Task brief => Give the number of lines in the data below where the string "JuliaFolds" occurs, and nothing else.

Information shown =>
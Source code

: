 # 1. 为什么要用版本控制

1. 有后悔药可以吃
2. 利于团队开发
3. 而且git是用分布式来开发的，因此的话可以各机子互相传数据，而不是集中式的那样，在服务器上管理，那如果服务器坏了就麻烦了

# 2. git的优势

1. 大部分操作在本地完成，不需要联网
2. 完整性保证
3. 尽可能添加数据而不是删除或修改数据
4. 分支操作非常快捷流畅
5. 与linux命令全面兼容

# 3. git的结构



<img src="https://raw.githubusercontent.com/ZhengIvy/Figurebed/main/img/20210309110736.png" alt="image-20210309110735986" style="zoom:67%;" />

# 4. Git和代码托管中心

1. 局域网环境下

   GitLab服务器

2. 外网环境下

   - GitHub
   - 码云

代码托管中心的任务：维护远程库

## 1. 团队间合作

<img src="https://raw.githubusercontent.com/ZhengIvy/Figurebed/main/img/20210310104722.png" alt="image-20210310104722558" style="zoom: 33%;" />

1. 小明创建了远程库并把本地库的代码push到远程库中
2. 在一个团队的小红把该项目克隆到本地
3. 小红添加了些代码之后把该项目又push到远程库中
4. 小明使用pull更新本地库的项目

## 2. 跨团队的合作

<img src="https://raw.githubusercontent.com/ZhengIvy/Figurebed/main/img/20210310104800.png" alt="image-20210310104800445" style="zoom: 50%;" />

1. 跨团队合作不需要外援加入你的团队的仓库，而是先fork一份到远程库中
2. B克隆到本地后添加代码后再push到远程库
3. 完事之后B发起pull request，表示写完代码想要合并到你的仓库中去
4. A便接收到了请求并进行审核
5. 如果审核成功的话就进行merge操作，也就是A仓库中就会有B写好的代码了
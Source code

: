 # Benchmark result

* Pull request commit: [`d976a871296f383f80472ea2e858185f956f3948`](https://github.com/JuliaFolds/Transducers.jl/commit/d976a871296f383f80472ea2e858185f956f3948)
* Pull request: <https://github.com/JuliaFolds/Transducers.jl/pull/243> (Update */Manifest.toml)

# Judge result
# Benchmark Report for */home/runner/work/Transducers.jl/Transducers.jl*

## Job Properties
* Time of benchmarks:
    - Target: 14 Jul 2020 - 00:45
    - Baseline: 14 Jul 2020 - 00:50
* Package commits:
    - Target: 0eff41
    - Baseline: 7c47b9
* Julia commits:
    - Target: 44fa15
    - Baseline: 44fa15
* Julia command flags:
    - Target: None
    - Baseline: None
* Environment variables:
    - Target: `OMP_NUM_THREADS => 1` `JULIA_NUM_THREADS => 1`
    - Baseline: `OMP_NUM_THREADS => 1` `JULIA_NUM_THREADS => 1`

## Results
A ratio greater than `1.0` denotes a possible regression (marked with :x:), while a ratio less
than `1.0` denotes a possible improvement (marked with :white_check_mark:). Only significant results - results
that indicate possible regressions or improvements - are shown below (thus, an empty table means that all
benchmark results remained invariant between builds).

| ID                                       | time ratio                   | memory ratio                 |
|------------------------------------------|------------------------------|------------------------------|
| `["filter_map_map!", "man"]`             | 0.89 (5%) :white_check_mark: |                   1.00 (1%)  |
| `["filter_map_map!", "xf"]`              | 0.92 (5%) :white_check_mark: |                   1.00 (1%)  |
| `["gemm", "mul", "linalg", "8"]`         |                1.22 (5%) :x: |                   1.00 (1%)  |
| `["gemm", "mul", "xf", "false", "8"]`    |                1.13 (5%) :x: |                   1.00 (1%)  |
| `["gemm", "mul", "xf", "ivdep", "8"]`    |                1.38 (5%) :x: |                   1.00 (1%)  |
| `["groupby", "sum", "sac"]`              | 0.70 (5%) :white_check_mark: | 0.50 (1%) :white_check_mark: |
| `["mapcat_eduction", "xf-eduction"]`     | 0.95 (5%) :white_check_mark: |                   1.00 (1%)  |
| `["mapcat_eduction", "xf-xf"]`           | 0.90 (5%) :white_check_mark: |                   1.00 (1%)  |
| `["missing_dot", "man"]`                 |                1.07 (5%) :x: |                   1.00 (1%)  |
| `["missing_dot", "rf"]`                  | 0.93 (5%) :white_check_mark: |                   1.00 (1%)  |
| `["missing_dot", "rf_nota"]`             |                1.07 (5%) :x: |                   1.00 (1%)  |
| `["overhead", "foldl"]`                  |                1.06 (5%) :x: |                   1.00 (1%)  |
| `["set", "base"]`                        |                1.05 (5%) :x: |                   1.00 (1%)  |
==
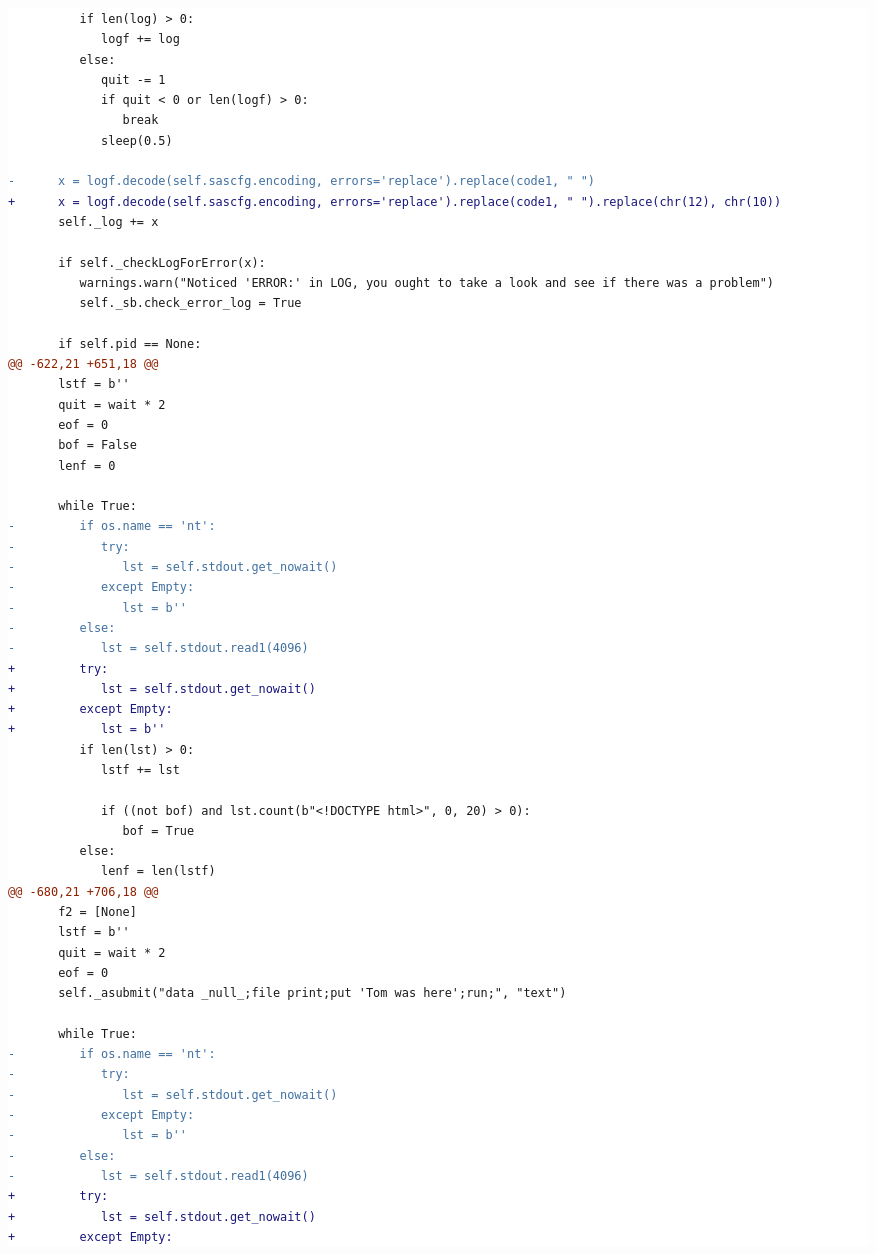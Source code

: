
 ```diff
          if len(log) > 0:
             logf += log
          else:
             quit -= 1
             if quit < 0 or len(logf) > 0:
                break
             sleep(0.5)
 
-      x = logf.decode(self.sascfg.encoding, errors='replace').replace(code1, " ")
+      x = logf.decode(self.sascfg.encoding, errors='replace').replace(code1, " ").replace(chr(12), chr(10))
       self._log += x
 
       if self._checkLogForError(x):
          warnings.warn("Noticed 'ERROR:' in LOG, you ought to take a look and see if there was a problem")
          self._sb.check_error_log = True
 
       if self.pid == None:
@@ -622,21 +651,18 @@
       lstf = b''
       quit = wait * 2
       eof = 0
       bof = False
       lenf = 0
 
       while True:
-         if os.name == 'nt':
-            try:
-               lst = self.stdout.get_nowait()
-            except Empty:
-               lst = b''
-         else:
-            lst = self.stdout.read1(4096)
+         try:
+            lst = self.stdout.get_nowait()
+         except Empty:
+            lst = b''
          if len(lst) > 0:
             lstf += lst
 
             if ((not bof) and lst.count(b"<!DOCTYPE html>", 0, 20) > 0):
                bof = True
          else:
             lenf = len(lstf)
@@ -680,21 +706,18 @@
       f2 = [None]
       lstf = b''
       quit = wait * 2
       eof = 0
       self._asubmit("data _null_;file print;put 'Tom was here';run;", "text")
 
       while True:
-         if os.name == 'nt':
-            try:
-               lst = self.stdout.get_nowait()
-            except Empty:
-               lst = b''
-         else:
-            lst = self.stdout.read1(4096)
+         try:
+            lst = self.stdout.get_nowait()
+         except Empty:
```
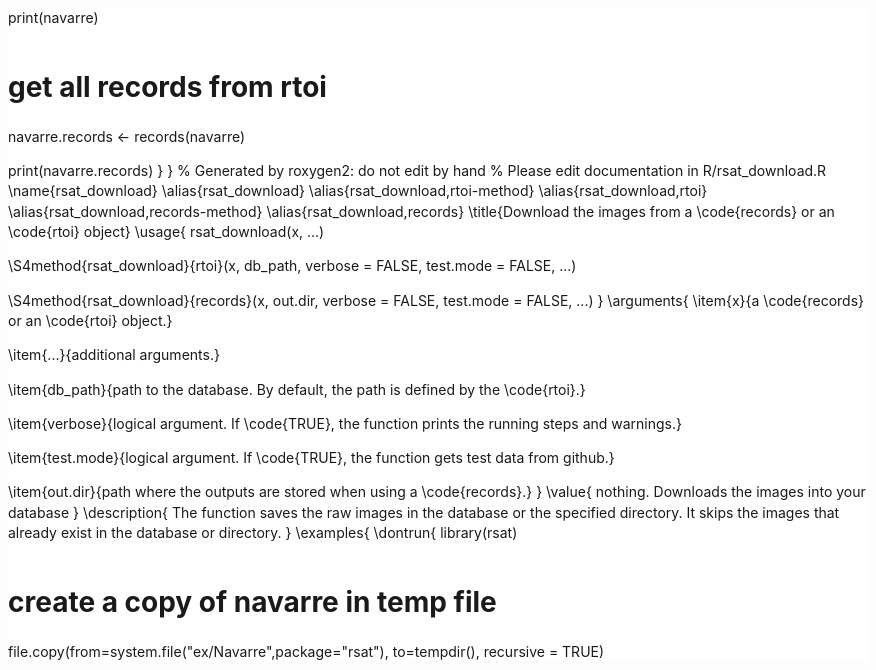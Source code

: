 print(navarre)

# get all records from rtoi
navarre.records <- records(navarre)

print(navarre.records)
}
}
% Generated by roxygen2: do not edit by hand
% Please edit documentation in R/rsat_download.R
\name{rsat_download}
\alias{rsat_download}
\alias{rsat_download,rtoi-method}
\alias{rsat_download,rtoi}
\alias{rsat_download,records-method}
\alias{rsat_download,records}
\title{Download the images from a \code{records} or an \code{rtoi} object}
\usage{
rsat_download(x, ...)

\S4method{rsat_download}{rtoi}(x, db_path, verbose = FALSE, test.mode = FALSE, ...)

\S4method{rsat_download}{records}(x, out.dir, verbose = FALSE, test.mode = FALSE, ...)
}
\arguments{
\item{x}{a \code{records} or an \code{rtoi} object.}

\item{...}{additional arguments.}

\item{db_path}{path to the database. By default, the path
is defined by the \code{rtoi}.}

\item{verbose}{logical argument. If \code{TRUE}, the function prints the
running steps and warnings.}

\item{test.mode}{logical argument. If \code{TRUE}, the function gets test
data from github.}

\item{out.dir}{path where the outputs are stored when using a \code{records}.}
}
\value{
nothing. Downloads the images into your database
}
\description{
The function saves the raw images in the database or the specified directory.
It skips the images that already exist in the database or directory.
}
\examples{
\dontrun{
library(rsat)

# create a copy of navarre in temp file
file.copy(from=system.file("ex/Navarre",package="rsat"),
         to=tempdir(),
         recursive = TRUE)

Answer section => 2